Upskilling young people will be critical to delivering on net-zero ambitions
For World Youth Skills Day, Dina Potter, Global Head of Social Impact at National Grid, outlines why today’s young people are crucial to delivering a net-zero world.
A lot has happened since World Youth Skills Day last year (15 July). Nevertheless, it remains very clear that achieving net zero goals will involve upskilling and training today’s young people so they can successfully deliver critical climate targets.
National Grid research shows we’ll need 400,000 green jobs in the energy sector to reach 2050 targets. Meanwhile, the government’s recent Energy Security Bill set out investment plans to diversify domestic energy supply which will support around 480,000 green jobs. These are crucial roles for achieving everything from 50GW offshore wind to the decarbonisation of heat and transport – all of which will enable the UK to hit net-zero.
Young people are key to achieving energy goals, and equipping them with the skills to do so has never been more important. Employers need to strengthen their workforces and build the skills they’ll need in the coming years – and this starts with engaging with young people about sustainability roles and the role they can play in delivering potential solutions to climate change.
Engage with schools
A new report shows that young people who want careers that help the planet lack the knowledge and understanding of which skills businesses need to reach net-zero. The report from Learning & Work Institute and commissioned by WorldSkills UK cautions that the UK risks missing its net zero targets unless young people receive the advice needed to pursue a green career.
Businesses have a responsibility to educate and raise awareness of the net zero opportunities available. At National Grid, for example, there will be jobs in electric vehicles, hydrogen, innovation and more.
Whether it’s preparing resources and materials to share with schools, addressing classrooms on climate change topics or arranging visits to education centres and projects that highlight exciting infrastructure – there are many ways to engage with young people and get them thinking about net zero career paths. One step we’re taking is to provide inspiring educational content introducing children to the world of energy and sustainable futures through our Engage programme. Using creative media and teaching aids, we are working to inspire the next generation of STEM talent into our industry
Training and skills development will attract and retain the best people
As leaders look at the next phase of their business, ensuring they have the right people is a vital part of the planning. To evolve and reach new milestones, they must attract new talent, in addition to upskilling and developing their existing workforce to retain their best people.

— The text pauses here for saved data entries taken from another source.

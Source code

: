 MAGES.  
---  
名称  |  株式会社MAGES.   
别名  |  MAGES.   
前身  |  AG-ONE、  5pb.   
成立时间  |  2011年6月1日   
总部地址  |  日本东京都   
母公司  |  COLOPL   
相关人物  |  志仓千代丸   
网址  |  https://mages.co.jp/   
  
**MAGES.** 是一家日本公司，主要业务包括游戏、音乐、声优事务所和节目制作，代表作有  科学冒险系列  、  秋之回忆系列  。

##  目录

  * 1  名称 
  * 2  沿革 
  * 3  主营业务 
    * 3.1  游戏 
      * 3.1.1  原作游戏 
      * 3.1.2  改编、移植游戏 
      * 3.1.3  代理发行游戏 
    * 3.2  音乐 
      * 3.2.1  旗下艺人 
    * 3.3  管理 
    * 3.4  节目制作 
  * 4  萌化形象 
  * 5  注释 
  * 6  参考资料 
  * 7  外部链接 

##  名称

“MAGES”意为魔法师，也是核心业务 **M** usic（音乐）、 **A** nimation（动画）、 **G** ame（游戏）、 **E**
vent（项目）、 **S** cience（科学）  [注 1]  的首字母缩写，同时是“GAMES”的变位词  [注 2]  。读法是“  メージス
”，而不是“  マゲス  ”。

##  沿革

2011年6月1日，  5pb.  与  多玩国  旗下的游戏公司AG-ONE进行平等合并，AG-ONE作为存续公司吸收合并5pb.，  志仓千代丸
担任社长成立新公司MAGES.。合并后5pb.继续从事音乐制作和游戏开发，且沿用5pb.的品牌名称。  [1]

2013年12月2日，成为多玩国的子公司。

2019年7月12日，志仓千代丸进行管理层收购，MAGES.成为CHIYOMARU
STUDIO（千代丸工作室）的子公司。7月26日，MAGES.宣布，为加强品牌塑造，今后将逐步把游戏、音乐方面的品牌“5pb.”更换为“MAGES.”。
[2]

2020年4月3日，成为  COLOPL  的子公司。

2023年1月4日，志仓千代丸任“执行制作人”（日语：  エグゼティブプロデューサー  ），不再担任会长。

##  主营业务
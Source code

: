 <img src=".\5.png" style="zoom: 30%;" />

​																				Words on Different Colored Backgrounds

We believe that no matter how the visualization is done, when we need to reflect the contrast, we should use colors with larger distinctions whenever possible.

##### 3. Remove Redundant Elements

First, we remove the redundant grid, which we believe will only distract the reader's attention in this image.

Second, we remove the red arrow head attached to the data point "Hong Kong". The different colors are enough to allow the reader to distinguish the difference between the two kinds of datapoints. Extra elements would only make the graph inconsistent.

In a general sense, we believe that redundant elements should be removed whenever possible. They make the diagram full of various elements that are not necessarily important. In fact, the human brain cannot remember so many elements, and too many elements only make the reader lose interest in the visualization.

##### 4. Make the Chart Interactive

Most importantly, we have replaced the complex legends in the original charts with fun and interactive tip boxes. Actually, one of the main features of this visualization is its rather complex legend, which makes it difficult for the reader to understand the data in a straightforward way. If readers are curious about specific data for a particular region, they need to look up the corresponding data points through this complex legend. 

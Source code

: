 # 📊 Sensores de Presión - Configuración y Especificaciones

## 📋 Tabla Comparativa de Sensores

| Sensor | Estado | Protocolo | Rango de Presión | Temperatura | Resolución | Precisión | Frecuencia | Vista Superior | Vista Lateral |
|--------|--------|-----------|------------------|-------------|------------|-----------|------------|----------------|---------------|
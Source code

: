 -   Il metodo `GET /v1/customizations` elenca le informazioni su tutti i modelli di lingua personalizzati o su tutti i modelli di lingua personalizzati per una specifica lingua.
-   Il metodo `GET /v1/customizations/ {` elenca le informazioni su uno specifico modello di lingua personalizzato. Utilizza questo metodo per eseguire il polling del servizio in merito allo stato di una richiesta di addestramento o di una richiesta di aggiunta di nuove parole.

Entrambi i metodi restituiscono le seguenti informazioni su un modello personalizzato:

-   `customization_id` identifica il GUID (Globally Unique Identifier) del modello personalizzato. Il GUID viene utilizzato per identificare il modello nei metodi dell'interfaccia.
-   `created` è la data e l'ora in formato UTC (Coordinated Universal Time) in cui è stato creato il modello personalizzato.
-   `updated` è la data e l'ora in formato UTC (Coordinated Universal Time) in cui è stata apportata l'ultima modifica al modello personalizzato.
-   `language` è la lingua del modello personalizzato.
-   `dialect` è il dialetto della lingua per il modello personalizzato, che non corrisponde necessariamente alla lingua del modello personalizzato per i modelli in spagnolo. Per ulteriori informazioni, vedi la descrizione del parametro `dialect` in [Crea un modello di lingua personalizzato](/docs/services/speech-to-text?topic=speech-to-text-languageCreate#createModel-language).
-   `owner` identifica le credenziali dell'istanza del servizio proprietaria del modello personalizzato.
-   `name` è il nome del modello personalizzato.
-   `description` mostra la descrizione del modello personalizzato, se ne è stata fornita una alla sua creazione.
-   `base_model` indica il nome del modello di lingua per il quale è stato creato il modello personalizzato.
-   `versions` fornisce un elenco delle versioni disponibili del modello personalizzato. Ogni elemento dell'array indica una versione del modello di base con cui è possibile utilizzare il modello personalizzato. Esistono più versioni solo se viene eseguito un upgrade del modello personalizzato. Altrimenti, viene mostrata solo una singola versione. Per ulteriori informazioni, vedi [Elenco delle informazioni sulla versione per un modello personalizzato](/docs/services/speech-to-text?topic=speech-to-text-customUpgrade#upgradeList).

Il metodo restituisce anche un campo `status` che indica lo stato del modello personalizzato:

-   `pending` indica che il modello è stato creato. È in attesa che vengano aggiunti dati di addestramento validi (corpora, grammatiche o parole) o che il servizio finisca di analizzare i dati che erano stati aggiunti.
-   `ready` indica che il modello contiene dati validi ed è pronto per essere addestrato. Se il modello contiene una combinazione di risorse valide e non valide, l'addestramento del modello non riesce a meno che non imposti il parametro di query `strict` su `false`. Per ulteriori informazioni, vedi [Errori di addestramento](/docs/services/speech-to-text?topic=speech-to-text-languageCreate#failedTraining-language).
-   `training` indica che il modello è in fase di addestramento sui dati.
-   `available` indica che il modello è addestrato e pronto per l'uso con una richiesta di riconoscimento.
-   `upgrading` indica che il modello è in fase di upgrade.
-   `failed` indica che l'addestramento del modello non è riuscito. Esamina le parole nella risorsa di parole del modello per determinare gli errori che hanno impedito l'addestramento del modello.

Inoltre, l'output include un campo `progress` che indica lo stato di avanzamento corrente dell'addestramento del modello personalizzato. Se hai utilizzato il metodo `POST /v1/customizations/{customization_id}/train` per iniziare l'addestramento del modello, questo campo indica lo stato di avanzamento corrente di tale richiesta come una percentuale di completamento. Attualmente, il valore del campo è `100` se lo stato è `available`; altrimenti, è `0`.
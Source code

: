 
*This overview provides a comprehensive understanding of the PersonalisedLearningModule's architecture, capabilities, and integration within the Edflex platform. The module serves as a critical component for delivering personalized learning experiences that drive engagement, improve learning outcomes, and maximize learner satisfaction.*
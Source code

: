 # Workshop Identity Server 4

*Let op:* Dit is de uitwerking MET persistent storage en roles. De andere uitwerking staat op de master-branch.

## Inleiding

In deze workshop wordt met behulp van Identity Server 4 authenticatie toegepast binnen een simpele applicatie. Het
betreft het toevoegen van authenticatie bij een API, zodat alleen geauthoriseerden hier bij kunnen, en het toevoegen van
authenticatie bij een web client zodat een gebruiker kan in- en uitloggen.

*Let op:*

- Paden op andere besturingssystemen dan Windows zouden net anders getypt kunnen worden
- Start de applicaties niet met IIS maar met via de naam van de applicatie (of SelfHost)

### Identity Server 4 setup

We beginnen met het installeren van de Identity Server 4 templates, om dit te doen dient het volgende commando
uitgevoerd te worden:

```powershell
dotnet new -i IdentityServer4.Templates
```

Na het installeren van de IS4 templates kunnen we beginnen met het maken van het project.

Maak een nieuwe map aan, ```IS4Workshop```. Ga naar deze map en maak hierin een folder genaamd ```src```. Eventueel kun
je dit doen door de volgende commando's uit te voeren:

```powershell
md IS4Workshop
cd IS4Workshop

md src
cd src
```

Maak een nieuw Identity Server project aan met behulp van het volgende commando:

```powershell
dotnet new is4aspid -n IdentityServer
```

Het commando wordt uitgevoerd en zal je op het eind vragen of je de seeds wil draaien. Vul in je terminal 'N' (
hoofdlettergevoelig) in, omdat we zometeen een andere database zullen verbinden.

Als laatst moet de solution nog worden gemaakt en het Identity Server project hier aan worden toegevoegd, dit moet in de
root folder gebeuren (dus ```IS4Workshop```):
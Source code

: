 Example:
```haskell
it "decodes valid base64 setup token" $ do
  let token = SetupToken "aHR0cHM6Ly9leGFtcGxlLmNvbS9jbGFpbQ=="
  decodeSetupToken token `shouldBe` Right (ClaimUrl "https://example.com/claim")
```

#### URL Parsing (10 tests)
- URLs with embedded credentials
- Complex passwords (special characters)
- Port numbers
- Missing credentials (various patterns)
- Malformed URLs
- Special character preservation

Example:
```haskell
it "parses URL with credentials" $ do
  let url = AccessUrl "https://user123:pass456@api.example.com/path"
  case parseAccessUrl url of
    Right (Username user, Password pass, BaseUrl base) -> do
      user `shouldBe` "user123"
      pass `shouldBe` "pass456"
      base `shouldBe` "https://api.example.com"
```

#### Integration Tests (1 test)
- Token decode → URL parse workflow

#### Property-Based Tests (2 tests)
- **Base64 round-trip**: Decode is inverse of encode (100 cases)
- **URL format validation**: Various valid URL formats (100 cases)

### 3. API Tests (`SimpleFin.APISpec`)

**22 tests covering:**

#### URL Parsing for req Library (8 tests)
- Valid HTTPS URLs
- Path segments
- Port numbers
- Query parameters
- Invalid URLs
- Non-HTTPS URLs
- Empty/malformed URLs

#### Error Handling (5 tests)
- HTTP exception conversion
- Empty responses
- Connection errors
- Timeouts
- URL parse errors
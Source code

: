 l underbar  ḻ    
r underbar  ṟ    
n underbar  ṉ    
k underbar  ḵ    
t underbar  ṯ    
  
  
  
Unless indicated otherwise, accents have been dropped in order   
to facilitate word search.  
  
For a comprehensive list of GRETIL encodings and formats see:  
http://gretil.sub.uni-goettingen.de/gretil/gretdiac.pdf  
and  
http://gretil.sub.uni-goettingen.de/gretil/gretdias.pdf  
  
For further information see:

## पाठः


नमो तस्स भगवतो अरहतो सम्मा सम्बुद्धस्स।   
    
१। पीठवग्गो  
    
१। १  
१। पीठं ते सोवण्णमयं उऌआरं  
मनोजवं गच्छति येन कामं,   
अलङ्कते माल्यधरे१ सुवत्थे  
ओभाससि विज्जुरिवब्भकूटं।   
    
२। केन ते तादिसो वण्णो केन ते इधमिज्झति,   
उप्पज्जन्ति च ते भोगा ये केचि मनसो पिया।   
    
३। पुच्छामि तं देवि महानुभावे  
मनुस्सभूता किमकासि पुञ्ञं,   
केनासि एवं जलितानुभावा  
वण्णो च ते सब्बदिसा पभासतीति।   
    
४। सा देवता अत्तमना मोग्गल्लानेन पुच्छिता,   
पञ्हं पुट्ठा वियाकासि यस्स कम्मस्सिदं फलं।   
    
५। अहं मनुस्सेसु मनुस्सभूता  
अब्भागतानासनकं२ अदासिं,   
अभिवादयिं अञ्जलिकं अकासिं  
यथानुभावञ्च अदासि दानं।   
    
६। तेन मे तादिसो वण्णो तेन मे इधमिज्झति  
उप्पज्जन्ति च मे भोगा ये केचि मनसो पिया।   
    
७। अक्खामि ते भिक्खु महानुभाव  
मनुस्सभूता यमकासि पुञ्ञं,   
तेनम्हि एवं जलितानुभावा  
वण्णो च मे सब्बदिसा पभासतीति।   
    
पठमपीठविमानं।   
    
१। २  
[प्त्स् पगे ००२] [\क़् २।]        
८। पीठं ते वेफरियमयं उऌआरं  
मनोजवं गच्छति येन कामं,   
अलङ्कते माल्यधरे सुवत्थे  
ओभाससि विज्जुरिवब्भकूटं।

At National Grid, apprenticeships are important for strengthening the skills in our business. These programmes teach cohorts the skills they’ll need to, for example, look after substation equipment, support on projects that enable the UK and Europe to share renewable energy or bring more offshore wind onto the grid, while also obtaining relevant qualifications.
Harnessing diverse young people
Linked to apprenticeship and graduate programmes, employers can consider initiatives that help young individuals from diverse backgrounds access employment and training. The National Grid ‘Grid for Good’ programme helps young people from diverse groups gain insight into the energy sector, with mentorship and networking opportunities, and skills development, work experience and placements. We’re seeing real success with individuals who might not otherwise have considered our sector taking on full time roles in our teams.
These programmes can work across all sectors, not just energy. For example, ‘The Challenge’ is part of the Premier League Inspires programme which supports 11-25-year-olds who are at risk of not reaching their potential as they move through the education system and early adulthood. ‘The Challenge’ empowers participants to pursue social-action projects and make a difference in the world around them.
Young people will bring long-term benefits
Bringing new ideas, approaches and perspectives to climate change challenges and solutions, we know young people have an important role in reaching net zero. The need to innovate and explore technologies will continue in the years ahead, and it’s vital businesses look at harnessing this talent pool and supporting skills development now.